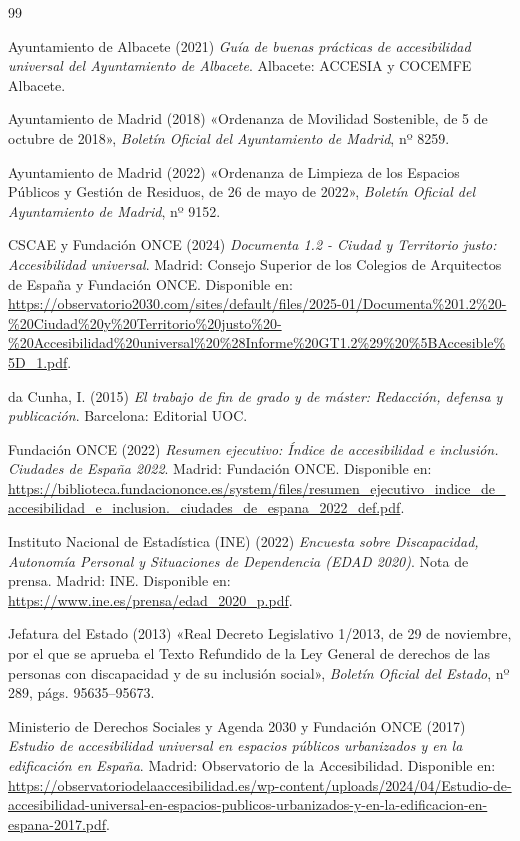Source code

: \begin{thebibliography}{99}

Ayuntamiento de Albacete (2021) 
\textit{Guía de buenas prácticas de accesibilidad universal del Ayuntamiento de Albacete}. 
Albacete: ACCESIA y COCEMFE Albacete.

Ayuntamiento de Madrid (2018) 
«Ordenanza de Movilidad Sostenible, de 5 de octubre de 2018», 
\textit{Boletín Oficial del Ayuntamiento de Madrid}, nº 8259.

Ayuntamiento de Madrid (2022) 
«Ordenanza de Limpieza de los Espacios Públicos y Gestión de Residuos, de 26 de mayo de 2022», 
\textit{Boletín Oficial del Ayuntamiento de Madrid}, nº 9152.

CSCAE y Fundación ONCE (2024) 
\textit{Documenta 1.2 - Ciudad y Territorio justo: Accesibilidad universal}. 
Madrid: Consejo Superior de los Colegios de Arquitectos de España y Fundación ONCE. 
Disponible en: \url{https://observatorio2030.com/sites/default/files/2025-01/Documenta\%201.2\%20-\%20Ciudad\%20y\%20Territorio\%20justo\%20-\%20Accesibilidad\%20universal\%20\%28Informe\%20GT1.2\%29\%20\%5BAccesible\%5D_1.pdf}.

da Cunha, I. (2015) 
\textit{El trabajo de fin de grado y de máster: Redacción, defensa y publicación}. 
Barcelona: Editorial UOC.

Fundación ONCE (2022) 
\textit{Resumen ejecutivo: Índice de accesibilidad e inclusión. Ciudades de España 2022}. 
Madrid: Fundación ONCE. 
Disponible en: \url{https://biblioteca.fundaciononce.es/system/files/resumen_ejecutivo_indice_de_accesibilidad_e_inclusion._ciudades_de_espana_2022_def.pdf}.

Instituto Nacional de Estadística (INE) (2022) 
\textit{Encuesta sobre Discapacidad, Autonomía Personal y Situaciones de Dependencia (EDAD 2020)}. 
Nota de prensa. Madrid: INE. 
Disponible en: \url{https://www.ine.es/prensa/edad_2020_p.pdf}.

Jefatura del Estado (2013) 
«Real Decreto Legislativo 1/2013, de 29 de noviembre, por el que se aprueba el Texto Refundido de la Ley General de derechos de las personas con discapacidad y de su inclusión social», 
\textit{Boletín Oficial del Estado}, nº 289, págs. 95635--95673.

Ministerio de Derechos Sociales y Agenda 2030 y Fundación ONCE (2017) 
\textit{Estudio de accesibilidad universal en espacios públicos urbanizados y en la edificación en España}. 
Madrid: Observatorio de la Accesibilidad. 
Disponible en: \url{https://observatoriodelaaccesibilidad.es/wp-content/uploads/2024/04/Estudio-de-accesibilidad-universal-en-espacios-publicos-urbanizados-y-en-la-edificacion-en-espana-2017.pdf}.


\end{thebibliography}
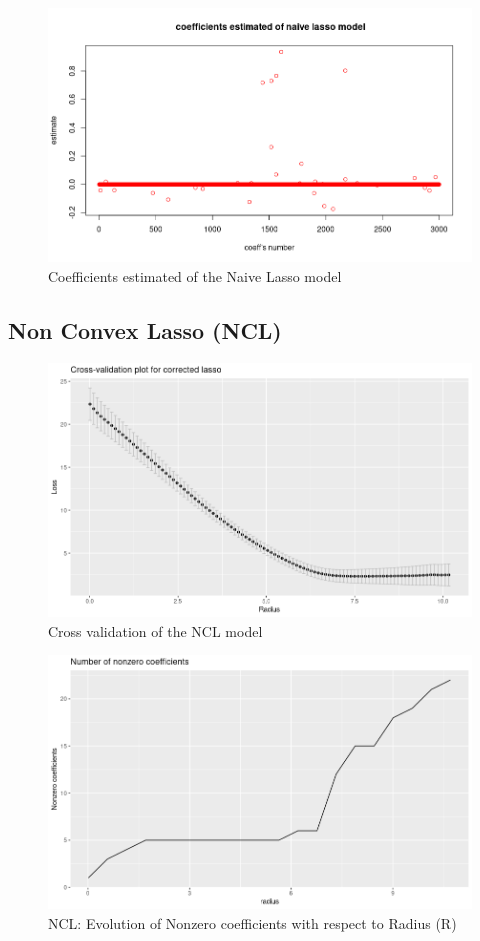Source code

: \documentclass{report}
\begin{document}
\begin{figure}[H]
	\centering
		\includegraphics[scale=0.5]{pictures/cenl.png}
	\caption{Coefficients estimated of the Naive Lasso model}
	\label{t6}
\end{figure}

\subsection*{Non Convex Lasso (NCL) }
\begin{figure}[H]
	\centering
		\includegraphics[scale=0.5]{pictures/cvcl.png}
	\caption{Cross validation of the NCL model}
	\label{t7}
\end{figure}

\begin{figure}[H]
	\centering
		\includegraphics[scale=0.5]{pictures/nnccl.png}
	\caption{NCL: Evolution of Nonzero coefficients with respect to  Radius (R)}
	\label{t8}
\end{figure}
\end{document}
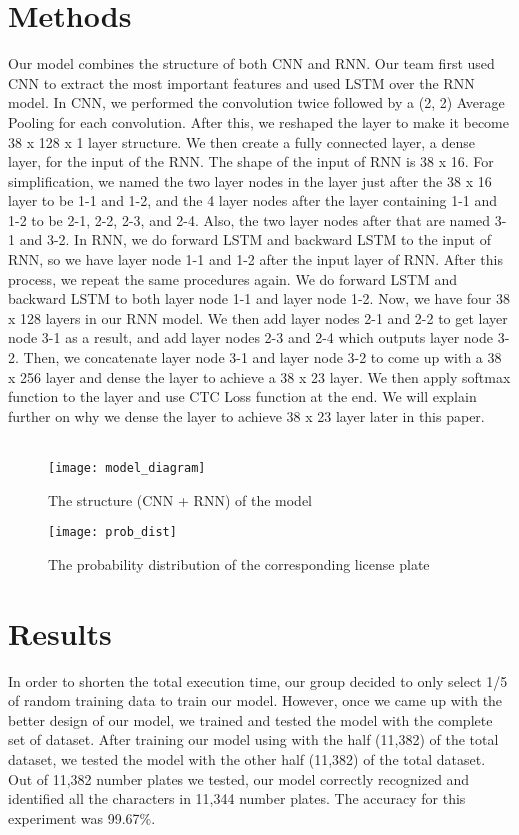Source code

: \documentclass[conference]{IEEEtran}
\begin{document}
\section{Methods}
Our model combines the structure of both CNN and RNN. Our team first used CNN to extract the most important features and used LSTM over the RNN model. In CNN, we performed the convolution twice followed by a (2, 2) Average Pooling for each convolution. After this, we reshaped the layer to make it become 38 x 128 x 1 layer structure. We then create a fully connected layer, a dense layer, for the input of the RNN. The shape of the input of RNN is 38 x 16. For simplification, we named the two layer nodes in the layer just after the 38 x 16 layer to be 1-1 and 1-2, and the 4 layer nodes after the layer containing 1-1 and 1-2 to be 2-1, 2-2, 2-3, and 2-4. Also, the two layer nodes after that are named 3-1 and 3-2. In RNN, we do forward LSTM and backward LSTM to the input of RNN, so we have layer node 1-1 and 1-2 after the input layer of RNN. After this process, we repeat the same procedures again. We do forward LSTM and backward LSTM to both layer node 1-1 and layer node 1-2. Now, we have four 38 x 128 layers in our RNN model. We then add layer nodes 2-1 and 2-2 to get layer node 3-1 as a result, and add layer nodes 2-3 and 2-4 which outputs layer node 3-2. Then, we concatenate layer node 3-1 and layer node 3-2 to come up with a 38 x 256 layer and dense the layer to achieve a 38 x 23 layer. We then apply softmax function to the layer and use CTC Loss function at the end. We will explain further on why we dense the layer to achieve 38 x 23 layer later in this paper.
\\ \\
\begin{figure}[H]
\centering
\texttt{[image: model\_diagram]}
\caption{The structure (CNN + RNN) of the model}
\end{figure}

\begin{figure}[H]
\centering
\texttt{[image: prob\_dist]}
\caption{The probability distribution of the corresponding license plate}
\end{figure}

\section{Results}
In order to shorten the total execution time, our group decided to only select 1/5 of random training data to train our model. However, once we came up with the better design of our model, we trained and tested the model with the complete set of dataset.
After training our model using with the half (11,382) of the total dataset, we tested the model with the other half (11,382) of the total dataset. Out of 11,382 number plates we tested, our model correctly recognized and identified all the characters in 11,344 number plates. The accuracy for this experiment was 99.67\%.
\end{document}
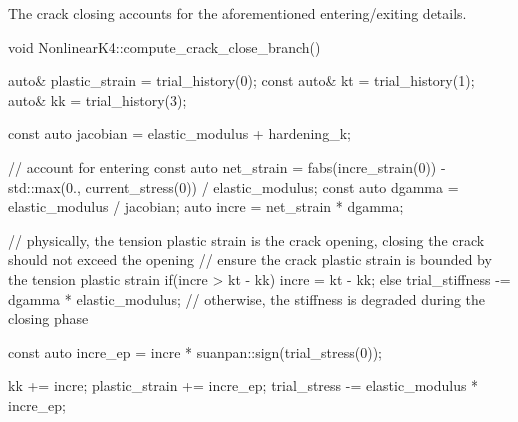 The crack closing accounts for the aforementioned entering/exiting details.
\begin{cppcode}
void NonlinearK4::compute_crack_close_branch() {
    auto& plastic_strain = trial_history(0);
    const auto& kt = trial_history(1);
    auto& kk = trial_history(3);

    const auto jacobian = elastic_modulus + hardening_k;

    // account for entering
    const auto net_strain = fabs(incre_strain(0)) - std::max(0., current_stress(0)) / elastic_modulus;
    const auto dgamma = elastic_modulus / jacobian;
    auto incre = net_strain * dgamma;

    // physically, the tension plastic strain is the crack opening, closing the crack should not exceed the opening
    // ensure the crack plastic strain is bounded by the tension plastic strain
    if(incre > kt - kk) incre = kt - kk;
    else trial_stiffness -= dgamma * elastic_modulus; // otherwise, the stiffness is degraded during the closing phase

    const auto incre_ep = incre * suanpan::sign(trial_stress(0));

    kk += incre;
    plastic_strain += incre_ep;
    trial_stress -= elastic_modulus * incre_ep;
}
\end{cppcode}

────────────────

The entries above need to be repeated word for word, minus their pictures.

Source code

: \begin{thebibliography}{99}

Ayuntamiento de Albacete (2021) 
\textit{Guía de buenas prácticas de accesibilidad universal del Ayuntamiento de Albacete}. 
Albacete: ACCESIA y COCEMFE Albacete.

Ayuntamiento de Madrid (2018) 
«Ordenanza de Movilidad Sostenible, de 5 de octubre de 2018», 
\textit{Boletín Oficial del Ayuntamiento de Madrid}, nº 8259.

Ayuntamiento de Madrid (2022) 
«Ordenanza de Limpieza de los Espacios Públicos y Gestión de Residuos, de 26 de mayo de 2022», 
\textit{Boletín Oficial del Ayuntamiento de Madrid}, nº 9152.

CSCAE y Fundación ONCE (2024) 
\textit{Documenta 1.2 - Ciudad y Territorio justo: Accesibilidad universal}. 
Madrid: Consejo Superior de los Colegios de Arquitectos de España y Fundación ONCE. 
Disponible en: \url{https://observatorio2030.com/sites/default/files/2025-01/Documenta\%201.2\%20-\%20Ciudad\%20y\%20Territorio\%20justo\%20-\%20Accesibilidad\%20universal\%20\%28Informe\%20GT1.2\%29\%20\%5BAccesible\%5D_1.pdf}.

da Cunha, I. (2015) 
\textit{El trabajo de fin de grado y de máster: Redacción, defensa y publicación}. 
Barcelona: Editorial UOC.

Fundación ONCE (2022) 
\textit{Resumen ejecutivo: Índice de accesibilidad e inclusión. Ciudades de España 2022}. 
Madrid: Fundación ONCE. 
Disponible en: \url{https://biblioteca.fundaciononce.es/system/files/resumen_ejecutivo_indice_de_accesibilidad_e_inclusion._ciudades_de_espana_2022_def.pdf}.

Instituto Nacional de Estadística (INE) (2022) 
\textit{Encuesta sobre Discapacidad, Autonomía Personal y Situaciones de Dependencia (EDAD 2020)}. 
Nota de prensa. Madrid: INE. 
Disponible en: \url{https://www.ine.es/prensa/edad_2020_p.pdf}.

Jefatura del Estado (2013) 
«Real Decreto Legislativo 1/2013, de 29 de noviembre, por el que se aprueba el Texto Refundido de la Ley General de derechos de las personas con discapacidad y de su inclusión social», 
\textit{Boletín Oficial del Estado}, nº 289, págs. 95635--95673.

Ministerio de Derechos Sociales y Agenda 2030 y Fundación ONCE (2017) 
\textit{Estudio de accesibilidad universal en espacios públicos urbanizados y en la edificación en España}. 
Madrid: Observatorio de la Accesibilidad. 
Disponible en: \url{https://observatoriodelaaccesibilidad.es/wp-content/uploads/2024/04/Estudio-de-accesibilidad-universal-en-espacios-publicos-urbanizados-y-en-la-edificacion-en-espana-2017.pdf}.


\end{thebibliography}
Source code

: \documentclass{report}
\begin{document}
\begin{figure}[H]
	\centering
		\includegraphics[scale=0.5]{pictures/cenl.png}
	\caption{Coefficients estimated of the Naive Lasso model}
	\label{t6}
\end{figure}

\subsection*{Non Convex Lasso (NCL) }
\begin{figure}[H]
	\centering
		\includegraphics[scale=0.5]{pictures/cvcl.png}
	\caption{Cross validation of the NCL model}
	\label{t7}
\end{figure}

\begin{figure}[H]
	\centering
		\includegraphics[scale=0.5]{pictures/nnccl.png}
	\caption{NCL: Evolution of Nonzero coefficients with respect to  Radius (R)}
	\label{t8}
\end{figure}
\end{document}
Source code

: \documentclass[conference]{IEEEtran}
\begin{document}
\section{Methods}
Our model combines the structure of both CNN and RNN. Our team first used CNN to extract the most important features and used LSTM over the RNN model. In CNN, we performed the convolution twice followed by a (2, 2) Average Pooling for each convolution. After this, we reshaped the layer to make it become 38 x 128 x 1 layer structure. We then create a fully connected layer, a dense layer, for the input of the RNN. The shape of the input of RNN is 38 x 16. For simplification, we named the two layer nodes in the layer just after the 38 x 16 layer to be 1-1 and 1-2, and the 4 layer nodes after the layer containing 1-1 and 1-2 to be 2-1, 2-2, 2-3, and 2-4. Also, the two layer nodes after that are named 3-1 and 3-2. In RNN, we do forward LSTM and backward LSTM to the input of RNN, so we have layer node 1-1 and 1-2 after the input layer of RNN. After this process, we repeat the same procedures again. We do forward LSTM and backward LSTM to both layer node 1-1 and layer node 1-2. Now, we have four 38 x 128 layers in our RNN model. We then add layer nodes 2-1 and 2-2 to get layer node 3-1 as a result, and add layer nodes 2-3 and 2-4 which outputs layer node 3-2. Then, we concatenate layer node 3-1 and layer node 3-2 to come up with a 38 x 256 layer and dense the layer to achieve a 38 x 23 layer. We then apply softmax function to the layer and use CTC Loss function at the end. We will explain further on why we dense the layer to achieve 38 x 23 layer later in this paper.
\\ \\
\begin{figure}[H]
\centering
\texttt{[image: model\_diagram]}
\caption{The structure (CNN + RNN) of the model}
\end{figure}

\begin{figure}[H]
\centering
\texttt{[image: prob\_dist]}
\caption{The probability distribution of the corresponding license plate}
\end{figure}

\section{Results}
In order to shorten the total execution time, our group decided to only select 1/5 of random training data to train our model. However, once we came up with the better design of our model, we trained and tested the model with the complete set of dataset.
After training our model using with the half (11,382) of the total dataset, we tested the model with the other half (11,382) of the total dataset. Out of 11,382 number plates we tested, our model correctly recognized and identified all the characters in 11,344 number plates. The accuracy for this experiment was 99.67\%.
\end{document}
 The crack closing accounts for the aforementioned entering/exiting details.
\begin{cppcode}
void NonlinearK4::compute_crack_close_branch() {
    auto& plastic_strain = trial_history(0);
    const auto& kt = trial_history(1);
    auto& kk = trial_history(3);

    const auto jacobian = elastic_modulus + hardening_k;

    // account for entering
    const auto net_strain = fabs(incre_strain(0)) - std::max(0., current_stress(0)) / elastic_modulus;
    const auto dgamma = elastic_modulus / jacobian;
    auto incre = net_strain * dgamma;

    // physically, the tension plastic strain is the crack opening, closing the crack should not exceed the opening
    // ensure the crack plastic strain is bounded by the tension plastic strain
    if(incre > kt - kk) incre = kt - kk;
    else trial_stiffness -= dgamma * elastic_modulus; // otherwise, the stiffness is degraded during the closing phase

    const auto incre_ep = incre * suanpan::sign(trial_stress(0));

    kk += incre;
    plastic_strain += incre_ep;
    trial_stress -= elastic_modulus * incre_ep;
}
\end{cppcode}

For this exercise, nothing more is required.